1. はじめに
SfM技術の進展により,メッシュサイズが数mm-数cmの高精度な数値地表モデル(DSM)を用いた構造土の記載・観測が行われるようになった。曲線的な斜面で構成されるアースハンモックをDSMに基づき記載するためには,周囲との境界の抽出が問題となる。本研究では,帯広空港敷地内のアースハンモック分布地において作成した超高精度DSMの解析を行い,アースハンモックの外周境界の抽出を試みる。また,その地形的特徴を記載する。
2. 調査地と調査方法
調査地は帯広空港の滑走路西側に隣接する林内にあり,直径約2m,高さ約50cmのアースハンモックが密集している。測量調査は2019年5月に実施した。まず地表面を覆うササ等の植被をすべて伐採し,地上基準点(GCP)を20箇所設置した。GCPの座標はトータルステーションを用いて決定した。撮影にはデジタル一眼レフカメラを用い、長さ3mのポールに固定して、撮影範囲が重なるよう移動方向に連続して撮影した。撮影した 画像の解析にはMetashape Professionalを用い,5cmグリッドのDSMを生成した。DSMの解析には,ArcGIS 10.5および Quantum GIS Ver.3.20を用いた。
3. 調査結果
試行錯誤の結果,標高の二階微分であるラプラシアンフィルターによって,目視で判断されるアースハンモックの外周に近い境界線を得ることができた。ArcGISに実装されるラプラシアンフィルターの値は凸型地形で正,凹型地形で負の値となり,0はそれらの境界とみなせる(図1)。そこで,0を閾値として外周線を抽出した。この外周線は目視で判断されるアースハンモックの境界と概ね一致する(図2)。なお微細な起伏の影響を避けるため,DSMには先に平滑化処理を行っている。

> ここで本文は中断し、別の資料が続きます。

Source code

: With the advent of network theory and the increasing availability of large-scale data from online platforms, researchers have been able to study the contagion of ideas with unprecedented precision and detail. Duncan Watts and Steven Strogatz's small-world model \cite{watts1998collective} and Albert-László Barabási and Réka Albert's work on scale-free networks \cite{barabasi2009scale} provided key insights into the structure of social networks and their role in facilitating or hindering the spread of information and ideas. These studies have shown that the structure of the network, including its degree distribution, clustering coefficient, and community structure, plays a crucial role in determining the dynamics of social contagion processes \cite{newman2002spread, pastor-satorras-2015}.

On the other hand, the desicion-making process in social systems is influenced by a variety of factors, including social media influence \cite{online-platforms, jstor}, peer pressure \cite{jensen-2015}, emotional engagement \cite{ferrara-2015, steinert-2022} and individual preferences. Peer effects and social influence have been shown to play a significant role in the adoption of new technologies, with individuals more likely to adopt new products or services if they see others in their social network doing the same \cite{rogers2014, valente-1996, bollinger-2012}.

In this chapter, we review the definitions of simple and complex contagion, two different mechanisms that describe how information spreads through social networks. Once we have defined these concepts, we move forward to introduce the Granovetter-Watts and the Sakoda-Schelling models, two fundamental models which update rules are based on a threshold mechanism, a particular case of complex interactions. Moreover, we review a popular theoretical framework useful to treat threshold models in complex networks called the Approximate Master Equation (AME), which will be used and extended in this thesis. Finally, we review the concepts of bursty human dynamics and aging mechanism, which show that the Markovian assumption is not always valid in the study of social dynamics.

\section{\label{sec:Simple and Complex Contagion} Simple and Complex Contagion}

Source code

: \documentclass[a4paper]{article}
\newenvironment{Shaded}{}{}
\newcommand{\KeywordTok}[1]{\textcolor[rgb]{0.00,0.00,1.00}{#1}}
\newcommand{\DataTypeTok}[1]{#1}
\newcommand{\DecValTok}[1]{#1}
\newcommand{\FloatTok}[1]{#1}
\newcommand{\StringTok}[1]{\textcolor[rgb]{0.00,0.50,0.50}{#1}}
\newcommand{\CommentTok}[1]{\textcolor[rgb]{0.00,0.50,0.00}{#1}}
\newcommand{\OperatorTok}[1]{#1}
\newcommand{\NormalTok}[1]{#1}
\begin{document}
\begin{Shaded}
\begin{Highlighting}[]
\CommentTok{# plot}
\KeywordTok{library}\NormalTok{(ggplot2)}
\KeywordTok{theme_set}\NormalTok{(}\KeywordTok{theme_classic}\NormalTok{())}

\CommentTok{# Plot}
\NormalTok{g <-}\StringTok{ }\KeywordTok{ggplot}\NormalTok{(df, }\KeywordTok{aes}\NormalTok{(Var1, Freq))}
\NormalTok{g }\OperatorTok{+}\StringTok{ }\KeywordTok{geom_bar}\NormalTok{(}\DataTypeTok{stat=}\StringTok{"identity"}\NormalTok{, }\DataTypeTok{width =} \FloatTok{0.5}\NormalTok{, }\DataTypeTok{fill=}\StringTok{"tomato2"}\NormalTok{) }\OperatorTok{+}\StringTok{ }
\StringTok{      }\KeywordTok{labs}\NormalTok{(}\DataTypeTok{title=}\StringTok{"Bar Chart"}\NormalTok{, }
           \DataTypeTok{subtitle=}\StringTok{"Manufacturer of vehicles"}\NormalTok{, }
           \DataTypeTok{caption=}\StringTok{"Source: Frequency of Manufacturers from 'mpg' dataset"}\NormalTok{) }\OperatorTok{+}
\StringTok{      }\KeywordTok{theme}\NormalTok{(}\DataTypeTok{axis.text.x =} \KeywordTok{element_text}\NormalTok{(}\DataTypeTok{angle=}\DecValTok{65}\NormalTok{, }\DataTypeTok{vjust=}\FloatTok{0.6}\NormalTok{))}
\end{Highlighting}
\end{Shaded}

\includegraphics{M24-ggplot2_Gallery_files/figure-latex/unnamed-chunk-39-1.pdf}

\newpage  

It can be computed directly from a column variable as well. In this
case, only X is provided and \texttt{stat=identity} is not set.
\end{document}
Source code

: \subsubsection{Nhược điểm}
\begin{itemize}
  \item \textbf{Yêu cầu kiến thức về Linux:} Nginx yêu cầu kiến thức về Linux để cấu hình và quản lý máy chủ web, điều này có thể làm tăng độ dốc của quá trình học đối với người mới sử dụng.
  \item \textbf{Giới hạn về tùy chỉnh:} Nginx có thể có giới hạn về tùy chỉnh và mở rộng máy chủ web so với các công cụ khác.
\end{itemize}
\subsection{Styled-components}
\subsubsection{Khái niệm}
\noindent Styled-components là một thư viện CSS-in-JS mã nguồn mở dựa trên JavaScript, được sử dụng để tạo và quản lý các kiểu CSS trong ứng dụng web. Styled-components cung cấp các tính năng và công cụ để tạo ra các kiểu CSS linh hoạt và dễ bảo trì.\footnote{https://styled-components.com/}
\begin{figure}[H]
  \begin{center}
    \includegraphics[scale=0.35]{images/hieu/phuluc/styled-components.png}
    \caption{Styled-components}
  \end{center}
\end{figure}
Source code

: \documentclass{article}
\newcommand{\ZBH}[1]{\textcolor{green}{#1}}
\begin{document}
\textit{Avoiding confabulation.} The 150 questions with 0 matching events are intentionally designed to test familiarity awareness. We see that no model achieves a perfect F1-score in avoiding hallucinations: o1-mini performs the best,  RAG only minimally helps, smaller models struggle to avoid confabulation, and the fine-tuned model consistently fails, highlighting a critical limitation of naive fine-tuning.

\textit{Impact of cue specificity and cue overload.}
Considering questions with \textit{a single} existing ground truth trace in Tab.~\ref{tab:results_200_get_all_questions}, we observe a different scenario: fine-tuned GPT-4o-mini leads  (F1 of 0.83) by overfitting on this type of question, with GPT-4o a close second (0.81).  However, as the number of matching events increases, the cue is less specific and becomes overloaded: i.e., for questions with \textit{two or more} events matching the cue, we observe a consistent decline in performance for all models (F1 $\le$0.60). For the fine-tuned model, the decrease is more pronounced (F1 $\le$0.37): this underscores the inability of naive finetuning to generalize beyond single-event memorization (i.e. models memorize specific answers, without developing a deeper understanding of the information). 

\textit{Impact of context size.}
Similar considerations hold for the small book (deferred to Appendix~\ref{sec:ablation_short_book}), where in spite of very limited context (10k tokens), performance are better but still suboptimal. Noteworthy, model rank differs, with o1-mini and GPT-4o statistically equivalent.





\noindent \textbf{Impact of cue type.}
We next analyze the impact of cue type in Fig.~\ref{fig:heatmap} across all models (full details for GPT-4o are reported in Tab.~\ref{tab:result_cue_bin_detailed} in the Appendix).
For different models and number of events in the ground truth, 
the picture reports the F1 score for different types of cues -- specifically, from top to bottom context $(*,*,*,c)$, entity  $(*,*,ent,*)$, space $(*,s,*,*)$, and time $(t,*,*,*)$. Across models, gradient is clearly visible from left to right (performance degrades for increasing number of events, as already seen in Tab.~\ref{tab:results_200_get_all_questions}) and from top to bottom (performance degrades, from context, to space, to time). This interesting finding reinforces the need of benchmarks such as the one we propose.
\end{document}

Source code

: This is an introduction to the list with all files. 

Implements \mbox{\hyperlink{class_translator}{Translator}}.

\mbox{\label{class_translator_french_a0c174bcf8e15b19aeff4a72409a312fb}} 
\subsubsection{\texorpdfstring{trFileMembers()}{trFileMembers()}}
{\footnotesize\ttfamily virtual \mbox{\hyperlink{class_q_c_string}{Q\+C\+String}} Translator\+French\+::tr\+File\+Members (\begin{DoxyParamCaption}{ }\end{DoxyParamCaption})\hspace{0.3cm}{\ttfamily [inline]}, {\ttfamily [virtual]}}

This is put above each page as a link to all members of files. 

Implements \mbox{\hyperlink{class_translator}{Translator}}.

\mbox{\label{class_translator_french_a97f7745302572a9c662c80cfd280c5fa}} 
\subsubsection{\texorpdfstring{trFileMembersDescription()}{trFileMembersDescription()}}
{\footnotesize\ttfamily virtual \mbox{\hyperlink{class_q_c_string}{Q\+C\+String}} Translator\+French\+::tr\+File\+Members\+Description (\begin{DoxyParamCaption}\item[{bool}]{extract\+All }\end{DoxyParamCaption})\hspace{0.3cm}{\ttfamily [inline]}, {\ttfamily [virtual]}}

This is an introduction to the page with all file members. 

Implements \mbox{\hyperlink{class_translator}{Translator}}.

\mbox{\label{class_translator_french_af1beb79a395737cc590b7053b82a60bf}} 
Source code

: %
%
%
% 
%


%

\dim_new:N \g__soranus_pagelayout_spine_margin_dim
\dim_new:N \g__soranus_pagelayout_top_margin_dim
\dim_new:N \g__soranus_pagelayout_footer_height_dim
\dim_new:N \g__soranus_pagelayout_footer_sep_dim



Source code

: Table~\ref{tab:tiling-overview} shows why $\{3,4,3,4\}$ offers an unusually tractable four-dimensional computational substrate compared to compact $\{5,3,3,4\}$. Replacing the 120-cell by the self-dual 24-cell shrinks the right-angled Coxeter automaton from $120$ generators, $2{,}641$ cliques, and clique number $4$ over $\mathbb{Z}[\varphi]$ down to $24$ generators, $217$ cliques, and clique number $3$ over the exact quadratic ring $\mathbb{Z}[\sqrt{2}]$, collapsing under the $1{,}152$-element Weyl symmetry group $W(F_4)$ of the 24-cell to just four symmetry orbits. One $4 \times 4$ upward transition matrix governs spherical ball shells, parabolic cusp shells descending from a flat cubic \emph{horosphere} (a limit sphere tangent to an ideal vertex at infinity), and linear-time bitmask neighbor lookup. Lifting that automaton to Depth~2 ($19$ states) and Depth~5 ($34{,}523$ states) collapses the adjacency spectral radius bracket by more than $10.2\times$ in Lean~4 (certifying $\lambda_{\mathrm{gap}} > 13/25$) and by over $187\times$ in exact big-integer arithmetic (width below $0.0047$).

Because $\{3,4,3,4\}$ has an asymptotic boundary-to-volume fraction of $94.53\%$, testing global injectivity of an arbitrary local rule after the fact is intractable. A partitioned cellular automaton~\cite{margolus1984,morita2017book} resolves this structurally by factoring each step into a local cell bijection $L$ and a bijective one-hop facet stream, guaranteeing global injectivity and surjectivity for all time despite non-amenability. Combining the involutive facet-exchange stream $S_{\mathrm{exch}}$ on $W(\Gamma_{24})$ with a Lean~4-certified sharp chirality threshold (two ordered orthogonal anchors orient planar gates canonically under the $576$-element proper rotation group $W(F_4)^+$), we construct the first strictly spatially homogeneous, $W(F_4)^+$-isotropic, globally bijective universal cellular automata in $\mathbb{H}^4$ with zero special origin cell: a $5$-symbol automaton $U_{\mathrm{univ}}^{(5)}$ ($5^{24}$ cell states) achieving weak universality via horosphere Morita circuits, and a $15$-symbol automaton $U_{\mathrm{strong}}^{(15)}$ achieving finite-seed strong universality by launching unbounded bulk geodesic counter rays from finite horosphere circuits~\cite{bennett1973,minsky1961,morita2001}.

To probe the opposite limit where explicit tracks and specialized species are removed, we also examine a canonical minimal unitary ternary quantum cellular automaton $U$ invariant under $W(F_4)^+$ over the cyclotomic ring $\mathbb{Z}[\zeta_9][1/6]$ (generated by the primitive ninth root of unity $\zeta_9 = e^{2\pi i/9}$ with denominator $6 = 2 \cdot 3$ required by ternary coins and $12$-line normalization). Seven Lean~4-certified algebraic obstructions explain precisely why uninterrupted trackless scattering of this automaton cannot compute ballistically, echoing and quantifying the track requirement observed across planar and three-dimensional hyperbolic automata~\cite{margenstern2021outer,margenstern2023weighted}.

調査範囲には合計12個のアースハンモックが含まれる。これらの地形的特徴として,南向きより北向きの側斜面で傾斜が急であること,外周線を楕円で近似すると長軸方向が南北に向くという特徴が見いだされた。こうした地形的特徴は,側斜面の方位によってアースハンモック成長時の動きが異なる可能性を示唆している。